Amarillo is in the middle of quite an interesting election season. As we sit in the midst of one of the biggest primary contests we have seen in our area in sometime, political groups have waded into the arena to carry the banners of their candidates and to throw stones at the candidates that they do not like. One of those groups is Amarillo Matters.
In this editorial, I likely will not tell you anything that you don't already know about Amarillo Matters. Amarillo Matters is the epitome of a special interest group. Funded by downtown property owners, investors and their friends, Amarillo Matters essentially looks to throw money at certain races with the mindset that everything must have a price. Often times, that price is paid to consultants outside of Amarillo, as while the group claims that Amarillo "matters," voters should notice that some of their top expenses are to the Austin-based Murphy Nasica firm and to other Austin businesses.
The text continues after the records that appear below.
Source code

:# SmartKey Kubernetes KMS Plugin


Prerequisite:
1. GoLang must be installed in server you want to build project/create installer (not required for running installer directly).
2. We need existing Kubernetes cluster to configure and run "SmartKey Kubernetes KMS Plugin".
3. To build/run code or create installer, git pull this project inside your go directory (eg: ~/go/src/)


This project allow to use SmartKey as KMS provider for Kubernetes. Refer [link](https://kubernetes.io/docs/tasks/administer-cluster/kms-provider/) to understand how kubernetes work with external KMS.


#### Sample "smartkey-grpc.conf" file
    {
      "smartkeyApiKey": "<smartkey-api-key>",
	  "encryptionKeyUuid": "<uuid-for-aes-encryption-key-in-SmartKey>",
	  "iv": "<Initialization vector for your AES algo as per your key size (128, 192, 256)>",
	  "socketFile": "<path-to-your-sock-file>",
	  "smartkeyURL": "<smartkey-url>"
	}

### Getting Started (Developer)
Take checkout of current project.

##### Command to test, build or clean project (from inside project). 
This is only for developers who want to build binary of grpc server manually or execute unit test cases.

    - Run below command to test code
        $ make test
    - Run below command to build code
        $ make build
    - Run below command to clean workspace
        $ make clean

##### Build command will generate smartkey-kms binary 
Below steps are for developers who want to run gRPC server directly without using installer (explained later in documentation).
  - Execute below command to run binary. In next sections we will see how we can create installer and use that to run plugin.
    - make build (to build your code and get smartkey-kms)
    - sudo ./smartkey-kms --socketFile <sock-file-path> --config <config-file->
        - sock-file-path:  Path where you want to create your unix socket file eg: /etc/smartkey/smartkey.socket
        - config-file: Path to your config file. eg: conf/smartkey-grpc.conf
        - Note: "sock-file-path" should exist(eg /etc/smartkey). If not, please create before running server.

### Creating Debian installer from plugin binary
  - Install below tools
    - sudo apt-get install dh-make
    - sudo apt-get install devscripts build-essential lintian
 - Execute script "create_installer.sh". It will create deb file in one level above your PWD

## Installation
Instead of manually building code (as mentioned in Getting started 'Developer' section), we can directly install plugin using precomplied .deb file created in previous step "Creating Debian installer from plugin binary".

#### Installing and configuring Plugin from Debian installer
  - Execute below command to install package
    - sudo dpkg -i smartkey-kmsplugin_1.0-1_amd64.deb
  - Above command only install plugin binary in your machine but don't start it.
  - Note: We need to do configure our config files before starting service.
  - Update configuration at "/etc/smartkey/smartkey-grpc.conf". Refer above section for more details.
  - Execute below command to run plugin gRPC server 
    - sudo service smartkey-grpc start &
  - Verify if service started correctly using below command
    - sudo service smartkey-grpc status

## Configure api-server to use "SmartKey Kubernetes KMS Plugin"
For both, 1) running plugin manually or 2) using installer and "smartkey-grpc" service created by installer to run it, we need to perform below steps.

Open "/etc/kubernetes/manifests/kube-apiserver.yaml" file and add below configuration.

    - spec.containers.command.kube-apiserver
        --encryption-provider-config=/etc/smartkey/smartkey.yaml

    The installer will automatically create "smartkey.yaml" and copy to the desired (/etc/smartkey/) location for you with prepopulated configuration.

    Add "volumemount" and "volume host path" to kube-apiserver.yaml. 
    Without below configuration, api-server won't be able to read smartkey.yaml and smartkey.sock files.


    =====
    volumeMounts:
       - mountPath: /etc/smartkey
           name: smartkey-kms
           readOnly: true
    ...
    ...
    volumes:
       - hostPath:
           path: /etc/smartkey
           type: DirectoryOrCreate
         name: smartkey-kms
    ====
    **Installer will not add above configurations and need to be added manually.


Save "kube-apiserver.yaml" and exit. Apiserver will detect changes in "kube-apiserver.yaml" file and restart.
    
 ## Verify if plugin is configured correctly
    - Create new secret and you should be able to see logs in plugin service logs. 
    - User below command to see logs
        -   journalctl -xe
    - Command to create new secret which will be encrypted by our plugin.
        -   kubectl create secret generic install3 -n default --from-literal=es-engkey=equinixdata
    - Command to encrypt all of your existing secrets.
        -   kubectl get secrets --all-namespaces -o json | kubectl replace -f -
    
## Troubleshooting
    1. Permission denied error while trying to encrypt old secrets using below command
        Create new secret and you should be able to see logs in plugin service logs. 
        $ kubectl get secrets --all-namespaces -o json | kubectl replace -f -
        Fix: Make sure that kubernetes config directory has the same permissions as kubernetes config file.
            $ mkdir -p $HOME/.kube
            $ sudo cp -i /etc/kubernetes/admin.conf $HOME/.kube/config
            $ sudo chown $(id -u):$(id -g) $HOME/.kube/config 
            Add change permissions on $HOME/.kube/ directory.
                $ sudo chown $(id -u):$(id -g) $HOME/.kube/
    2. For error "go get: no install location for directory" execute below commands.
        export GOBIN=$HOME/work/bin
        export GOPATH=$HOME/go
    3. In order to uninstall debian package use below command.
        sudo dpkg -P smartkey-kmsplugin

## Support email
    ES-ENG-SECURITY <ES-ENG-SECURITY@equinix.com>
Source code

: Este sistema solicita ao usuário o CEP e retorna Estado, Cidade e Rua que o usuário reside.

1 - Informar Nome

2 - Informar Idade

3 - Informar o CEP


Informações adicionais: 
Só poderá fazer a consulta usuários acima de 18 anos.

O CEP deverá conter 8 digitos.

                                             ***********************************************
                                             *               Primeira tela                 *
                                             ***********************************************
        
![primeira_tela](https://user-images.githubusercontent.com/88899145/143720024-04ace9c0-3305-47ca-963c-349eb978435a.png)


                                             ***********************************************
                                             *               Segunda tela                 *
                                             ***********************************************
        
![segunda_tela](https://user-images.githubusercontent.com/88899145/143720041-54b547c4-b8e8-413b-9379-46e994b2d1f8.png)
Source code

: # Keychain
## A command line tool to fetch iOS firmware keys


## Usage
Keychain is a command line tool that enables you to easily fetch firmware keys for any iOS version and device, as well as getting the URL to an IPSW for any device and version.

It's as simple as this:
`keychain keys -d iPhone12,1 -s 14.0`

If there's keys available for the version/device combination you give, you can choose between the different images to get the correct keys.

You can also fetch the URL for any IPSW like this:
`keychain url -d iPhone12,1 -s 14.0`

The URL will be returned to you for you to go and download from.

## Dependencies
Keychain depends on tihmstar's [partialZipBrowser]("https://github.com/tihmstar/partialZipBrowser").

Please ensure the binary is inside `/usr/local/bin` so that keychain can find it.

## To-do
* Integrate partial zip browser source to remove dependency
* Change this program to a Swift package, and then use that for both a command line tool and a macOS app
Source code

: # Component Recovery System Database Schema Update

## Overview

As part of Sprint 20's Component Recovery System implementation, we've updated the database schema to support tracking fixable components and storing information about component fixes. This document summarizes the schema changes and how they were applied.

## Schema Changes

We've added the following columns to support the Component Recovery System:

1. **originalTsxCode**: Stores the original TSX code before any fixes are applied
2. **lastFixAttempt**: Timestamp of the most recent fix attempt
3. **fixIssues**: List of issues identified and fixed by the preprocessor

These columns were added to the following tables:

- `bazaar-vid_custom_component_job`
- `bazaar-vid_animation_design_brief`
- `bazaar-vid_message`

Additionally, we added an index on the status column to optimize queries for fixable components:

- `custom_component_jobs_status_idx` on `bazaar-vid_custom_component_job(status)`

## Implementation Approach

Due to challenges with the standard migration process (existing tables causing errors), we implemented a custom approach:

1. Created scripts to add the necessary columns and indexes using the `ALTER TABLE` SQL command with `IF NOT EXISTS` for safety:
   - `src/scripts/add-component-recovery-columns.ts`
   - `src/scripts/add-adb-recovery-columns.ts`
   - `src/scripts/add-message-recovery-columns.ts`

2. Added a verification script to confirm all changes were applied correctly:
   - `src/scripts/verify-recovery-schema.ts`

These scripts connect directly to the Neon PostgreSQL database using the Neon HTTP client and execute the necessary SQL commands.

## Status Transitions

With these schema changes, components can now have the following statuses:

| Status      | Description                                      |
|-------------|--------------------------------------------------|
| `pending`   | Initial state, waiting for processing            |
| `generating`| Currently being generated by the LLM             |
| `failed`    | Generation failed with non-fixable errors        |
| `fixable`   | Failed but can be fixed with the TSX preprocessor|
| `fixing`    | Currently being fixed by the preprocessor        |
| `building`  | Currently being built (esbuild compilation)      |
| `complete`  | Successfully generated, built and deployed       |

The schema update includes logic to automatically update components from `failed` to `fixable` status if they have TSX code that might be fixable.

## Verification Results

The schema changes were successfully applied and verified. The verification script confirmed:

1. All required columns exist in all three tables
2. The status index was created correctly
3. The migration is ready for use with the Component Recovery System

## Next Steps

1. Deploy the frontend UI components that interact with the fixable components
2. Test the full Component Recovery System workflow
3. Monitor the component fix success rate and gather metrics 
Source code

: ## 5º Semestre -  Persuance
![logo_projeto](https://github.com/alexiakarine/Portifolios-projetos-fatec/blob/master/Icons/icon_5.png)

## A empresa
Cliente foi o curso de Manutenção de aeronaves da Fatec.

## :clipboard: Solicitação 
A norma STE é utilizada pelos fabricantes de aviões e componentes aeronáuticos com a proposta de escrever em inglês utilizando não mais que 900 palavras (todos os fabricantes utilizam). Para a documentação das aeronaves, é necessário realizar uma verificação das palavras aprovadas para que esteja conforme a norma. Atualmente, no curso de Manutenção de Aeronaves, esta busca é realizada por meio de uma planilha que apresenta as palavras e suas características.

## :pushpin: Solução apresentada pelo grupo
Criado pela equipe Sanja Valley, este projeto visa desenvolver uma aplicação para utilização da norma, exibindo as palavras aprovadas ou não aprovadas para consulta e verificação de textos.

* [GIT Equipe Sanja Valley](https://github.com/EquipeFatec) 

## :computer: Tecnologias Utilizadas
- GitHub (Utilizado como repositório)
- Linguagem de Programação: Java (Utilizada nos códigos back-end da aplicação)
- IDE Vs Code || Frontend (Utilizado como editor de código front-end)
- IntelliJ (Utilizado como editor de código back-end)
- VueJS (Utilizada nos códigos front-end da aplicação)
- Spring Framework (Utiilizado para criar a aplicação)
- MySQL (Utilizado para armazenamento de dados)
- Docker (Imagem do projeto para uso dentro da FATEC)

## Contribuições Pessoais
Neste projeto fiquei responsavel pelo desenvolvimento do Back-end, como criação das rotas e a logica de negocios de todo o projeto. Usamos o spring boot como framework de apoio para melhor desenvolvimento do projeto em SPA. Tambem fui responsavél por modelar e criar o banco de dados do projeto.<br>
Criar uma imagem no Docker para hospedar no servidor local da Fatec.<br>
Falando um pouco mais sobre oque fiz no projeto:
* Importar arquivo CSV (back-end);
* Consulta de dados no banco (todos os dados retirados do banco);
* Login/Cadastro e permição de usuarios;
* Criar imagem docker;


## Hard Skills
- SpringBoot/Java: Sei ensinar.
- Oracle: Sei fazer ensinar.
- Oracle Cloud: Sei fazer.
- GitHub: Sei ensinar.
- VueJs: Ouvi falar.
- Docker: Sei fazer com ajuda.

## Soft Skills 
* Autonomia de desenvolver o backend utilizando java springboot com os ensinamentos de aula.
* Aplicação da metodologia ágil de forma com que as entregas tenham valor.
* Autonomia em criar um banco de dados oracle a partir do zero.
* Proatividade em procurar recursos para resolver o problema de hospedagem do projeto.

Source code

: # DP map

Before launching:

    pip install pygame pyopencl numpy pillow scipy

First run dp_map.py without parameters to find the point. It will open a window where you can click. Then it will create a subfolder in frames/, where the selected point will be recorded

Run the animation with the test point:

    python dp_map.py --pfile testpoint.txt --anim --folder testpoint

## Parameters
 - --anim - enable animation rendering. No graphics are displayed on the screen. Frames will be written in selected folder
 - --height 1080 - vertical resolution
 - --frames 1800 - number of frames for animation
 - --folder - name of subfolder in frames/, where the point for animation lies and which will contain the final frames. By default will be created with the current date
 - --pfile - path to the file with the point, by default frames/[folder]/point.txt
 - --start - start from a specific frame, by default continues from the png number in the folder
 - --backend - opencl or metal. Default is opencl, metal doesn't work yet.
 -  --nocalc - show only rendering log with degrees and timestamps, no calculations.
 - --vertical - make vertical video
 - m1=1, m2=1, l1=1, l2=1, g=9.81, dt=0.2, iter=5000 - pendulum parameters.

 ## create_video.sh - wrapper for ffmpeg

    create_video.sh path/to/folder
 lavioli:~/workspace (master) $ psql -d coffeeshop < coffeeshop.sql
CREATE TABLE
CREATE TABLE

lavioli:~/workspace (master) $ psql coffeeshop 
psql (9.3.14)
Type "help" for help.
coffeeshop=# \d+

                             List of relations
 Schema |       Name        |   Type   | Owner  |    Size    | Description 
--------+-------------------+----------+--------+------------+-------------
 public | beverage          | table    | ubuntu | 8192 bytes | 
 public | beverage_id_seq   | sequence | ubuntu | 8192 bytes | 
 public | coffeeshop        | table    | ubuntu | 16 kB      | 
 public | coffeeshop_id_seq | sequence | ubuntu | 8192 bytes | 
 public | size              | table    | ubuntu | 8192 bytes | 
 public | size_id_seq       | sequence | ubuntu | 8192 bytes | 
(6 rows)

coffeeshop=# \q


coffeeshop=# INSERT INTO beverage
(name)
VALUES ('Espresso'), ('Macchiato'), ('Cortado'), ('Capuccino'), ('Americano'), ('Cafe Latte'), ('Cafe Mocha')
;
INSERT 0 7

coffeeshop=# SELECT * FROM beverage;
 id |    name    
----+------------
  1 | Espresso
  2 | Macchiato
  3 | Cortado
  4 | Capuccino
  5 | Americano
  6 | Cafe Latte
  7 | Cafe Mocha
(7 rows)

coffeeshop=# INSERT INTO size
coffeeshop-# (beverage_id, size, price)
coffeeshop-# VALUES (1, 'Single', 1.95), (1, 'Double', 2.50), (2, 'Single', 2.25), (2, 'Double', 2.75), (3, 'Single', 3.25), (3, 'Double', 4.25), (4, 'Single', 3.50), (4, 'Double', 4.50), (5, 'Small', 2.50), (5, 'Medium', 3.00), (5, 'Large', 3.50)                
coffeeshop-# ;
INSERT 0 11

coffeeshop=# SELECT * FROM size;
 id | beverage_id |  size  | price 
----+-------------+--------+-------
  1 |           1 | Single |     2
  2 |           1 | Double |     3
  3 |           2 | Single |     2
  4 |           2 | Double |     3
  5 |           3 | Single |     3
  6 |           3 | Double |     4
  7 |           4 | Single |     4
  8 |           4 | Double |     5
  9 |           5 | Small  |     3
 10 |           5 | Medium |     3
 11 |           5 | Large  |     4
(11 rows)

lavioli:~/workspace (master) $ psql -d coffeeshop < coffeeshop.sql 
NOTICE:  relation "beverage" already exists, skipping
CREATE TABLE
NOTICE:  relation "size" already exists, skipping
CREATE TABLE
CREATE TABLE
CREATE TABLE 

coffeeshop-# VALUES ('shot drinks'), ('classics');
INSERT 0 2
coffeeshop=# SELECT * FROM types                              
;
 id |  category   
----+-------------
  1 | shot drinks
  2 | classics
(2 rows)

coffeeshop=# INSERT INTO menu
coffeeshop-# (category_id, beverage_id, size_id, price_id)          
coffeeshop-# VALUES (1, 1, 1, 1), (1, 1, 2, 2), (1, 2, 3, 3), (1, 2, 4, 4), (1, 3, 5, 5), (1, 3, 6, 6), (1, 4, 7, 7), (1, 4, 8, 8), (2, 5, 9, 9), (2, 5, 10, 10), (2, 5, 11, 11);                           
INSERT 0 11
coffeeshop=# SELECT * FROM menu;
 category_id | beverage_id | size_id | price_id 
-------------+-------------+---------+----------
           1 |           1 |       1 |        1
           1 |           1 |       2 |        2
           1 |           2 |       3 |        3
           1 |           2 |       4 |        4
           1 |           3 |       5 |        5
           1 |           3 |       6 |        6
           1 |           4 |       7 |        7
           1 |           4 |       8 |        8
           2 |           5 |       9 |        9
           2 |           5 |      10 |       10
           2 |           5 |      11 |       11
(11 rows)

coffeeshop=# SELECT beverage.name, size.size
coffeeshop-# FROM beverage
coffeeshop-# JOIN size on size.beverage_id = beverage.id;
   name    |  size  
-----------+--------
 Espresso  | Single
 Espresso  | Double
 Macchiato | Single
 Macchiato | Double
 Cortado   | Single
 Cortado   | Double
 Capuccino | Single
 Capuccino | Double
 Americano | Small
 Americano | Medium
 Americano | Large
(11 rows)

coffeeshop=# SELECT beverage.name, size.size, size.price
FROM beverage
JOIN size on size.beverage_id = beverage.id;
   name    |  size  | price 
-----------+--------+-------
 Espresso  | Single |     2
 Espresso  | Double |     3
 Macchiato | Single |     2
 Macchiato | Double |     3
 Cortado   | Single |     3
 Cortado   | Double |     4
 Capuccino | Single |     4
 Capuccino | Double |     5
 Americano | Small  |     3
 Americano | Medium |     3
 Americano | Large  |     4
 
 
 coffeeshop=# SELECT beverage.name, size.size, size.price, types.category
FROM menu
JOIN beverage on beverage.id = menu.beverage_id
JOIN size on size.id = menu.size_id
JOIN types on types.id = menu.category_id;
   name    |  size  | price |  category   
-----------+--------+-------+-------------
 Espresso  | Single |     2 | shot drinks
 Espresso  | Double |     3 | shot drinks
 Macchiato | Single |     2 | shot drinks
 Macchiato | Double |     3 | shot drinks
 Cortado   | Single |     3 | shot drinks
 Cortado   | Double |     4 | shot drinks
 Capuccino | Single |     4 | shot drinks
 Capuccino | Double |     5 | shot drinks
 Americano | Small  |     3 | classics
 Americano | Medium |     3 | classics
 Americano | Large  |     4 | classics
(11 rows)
However, earlier this week, Amarillo Matters launched what is sure to be their most ironic campaign yet. The group has begun attacking Empower Texans, a statewide political action committee, insinuating that the group's president, Michael Quinn Sullivan, and its donors are "buying" Amarillo elections with "lies."
Perhaps they do not remember the 2017 municipal election?
In May, Amarillo Matters launched a flyer to the mailboxes of Amarillo voters that served as an attack ad for four City Council candidates. The group made insinuation and innuendo its top calling card, leading voters to believe many non-truths about the candidates. If you had read the mailer, you would have come away with the impression that James Schenck, candidate for city council place two, was an anarchist or that Elisha Demerson, an incumbent, was a liar. The group claimed that these were the "facts" and the reasons they opposed the candidates. The truth was Amarillo Matters opposed these candidates because they knew that their special interest group dollars could not swallow up these candidates like they could the candidates that they were supporting.
Today, Amarillo Matters claims that Empower Texans is trying to buy Amarillo's elections. Amarillo Matters should know what that looks like because they have, in fact, bought elections in the past.
On March 6th, Amarillo voters would do well to reject Amarillo Matters, its two donors (it was funded by only two donors last fundraising cycle) and its candidates. If Amarillo voters do so, perhaps it will be a start on the road to cleaning up the trail of unethical actions and broken government that the group has left in its path.